In the back-breaking path to national citizenship, gendered socioeconomic discrimination frequently intertwines with racial discrimination. As stated by the Convention on the Elimination of All Forms of Discrimination Against Women in their 2008 Resolution on migrant women workers, ‘women migrant workers often experience intersecting forms of discrimination, suffering not only gender-based discrimination, but also xenophobia and racism.’ Recent research has shown how the employment chances of females with backgrounds of migration from Muslim countries, and especially of those wearing headscarves, are considerably lower than those of native German citizens. Migrant and ethnic minority women are often construed as ‘traditional’ and ‘subservient,’ which tends to build upon gendered notions of appropriate work for these women being in the domestic sphere.

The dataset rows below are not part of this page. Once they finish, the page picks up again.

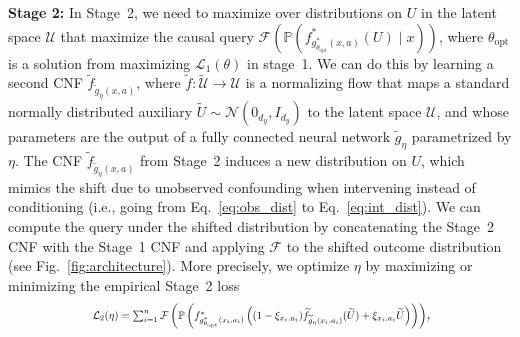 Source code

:\documentclass{article} %
\theoremstyle{definition}
\theoremstyle{plain}
\begin{document}
\textbf{Stage 2:} In Stage~2, we need to maximize over distributions on $U$ in the latent space $\mathcal{U}$ that maximize the causal query $\mathcal{F}(\mathbb{P}(f^\ast_{g^\ast_{\theta_\mathrm{opt}}(x, a)}(U) \mid x))$, where $\theta_\mathrm{opt}$ is a solution from maximizing $\mathcal{L}_1(\theta)$ in stage~1. We can do this by learning a {second CNF} $\widetilde{f}_{\widetilde{g}_\eta(x, a)}$, where $\widetilde{f} \colon \widetilde{\mathcal{U}} \to \mathcal{U}$ is a normalizing flow that maps a standard normally distributed auxiliary $\widetilde{U} \sim \mathcal{N}(0_{d_y}, I_{d_y})$ to the latent space $\mathcal{U}$, and whose parameters are the output of a fully connected neural network $\widetilde{g}_\eta$ parametrized by $\eta$. The CNF $\widetilde{f}_{\widetilde{g}_\eta(x, a)}$ from Stage~2 induces a new distribution on $U$, which mimics the shift due to unobserved confounding when intervening instead of conditioning (i.e., going from Eq.~\eqref{eq:obs_dist} to Eq.~\eqref{eq:int_dist}). We can compute the query under the shifted distribution by concatenating the Stage~2 CNF with the Stage~1 CNF and applying $\mathcal{F}$ to the shifted outcome distribution (see Fig.~\ref{fig:architecture}). More precisely, we optimize $\eta$ by maximizing or minimizing the empirical Stage~2 loss 
\vspace{-0.1cm}
\begin{equation}\label{eq:loss_stage2}
\resizebox{.7\hsize}{!}{
    $\mathcal{L}_2(\eta) =  \sum_{i=1}^n \mathcal{F} \left( \mathbb{P} \left({f^\ast_{g^\ast_{\theta_\mathrm{opt}}(x_i, a_i)}}\left( (1 - \xi_{x_i, a_i}) \widetilde{f}_{\widetilde{g}_\eta(x_i, a_i)}(\widetilde{U}) +  \xi_{x_i, a_i} \widetilde{U}\right) \right) \right)$}, 
\end{equation}
\vspace{-0.1cm}
\end{document}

The impact of anti-immigration politics has built on existing racial discrimination and has had gendered effects in both men and women. Male asylum-seekers have been constructed as hypersexualized predators after the events of Cologne, and far right parties such as The Danish Party have gone as far as handing out an ‘anti-migrant’ spray to protect Danish citizens from the ‘danger’ of male asylum-seekers. Similarly, the Hungarian government has framed male asylum-seekers as ‘women harassers’ in the build up to their recent national referendum on whether to accept the EU quota for asylum-seekers. The trope of the sexual savagery of the racialized non-citizen is one deeply embedded in European culture, and that can be traced back to the colonial era.
Hungarian billboard stating: “The number of harassment against women has been dynamically growing in Europe since the immigrant crisis”
Anti-immigration politics has also constructed (especially female) migrants’ citizenship in terms of them using up welfare provisions, but migrants are not only passive recipients of services but active providers of public services, many of which have been recently cut. They not only contribute economically by paying taxes and doing unpaid labour in the home, but also politically and culturally, thus shaping citizenship as much as being shaped by it. Assimilation is inevitably a two-way street, but current anti-immigration policies are only making that street too steep and unequal.
To overcome current anti-immigration, assimilationist approaches around Europe and especially in the UK, it is necessary to put migrant men and women’s life-stories into the debate on citizenship, giving them the agency they deserve and debunking gender and racial based myths. Only when their voices are heard will migrant men and women be able to assert the ways in which they are already becoming citizen, by enshrining them in law.
Creating citizens is not a neutral but a highly gendered phenomenon. The egalitarian and anti-hierarchical potential of citizenship is often trumped by gendered assumptions that tend to intersect with racial and class assumptions as well. Male asylum-seekers are constructed as sexual predators, while female migrants are generally seen as passive recipients of social benefits or victims of oppressive and traditional cultures. In the current anti-immigration, assimilationist agenda, citizenship is build in opposition to highly-gendered images of the non-citizen resident, who in turn reshapes the very idea of citizenship in his/her daily practices. Equality and difference are presented as incompatible, when in fact they are not. Making citizens in Europe in the 21st century requires challenging ideas of belonging and loyalty, and the starting point should look at both our gendered discourses in the media and government, their material consequences, and migrants’ life-stories.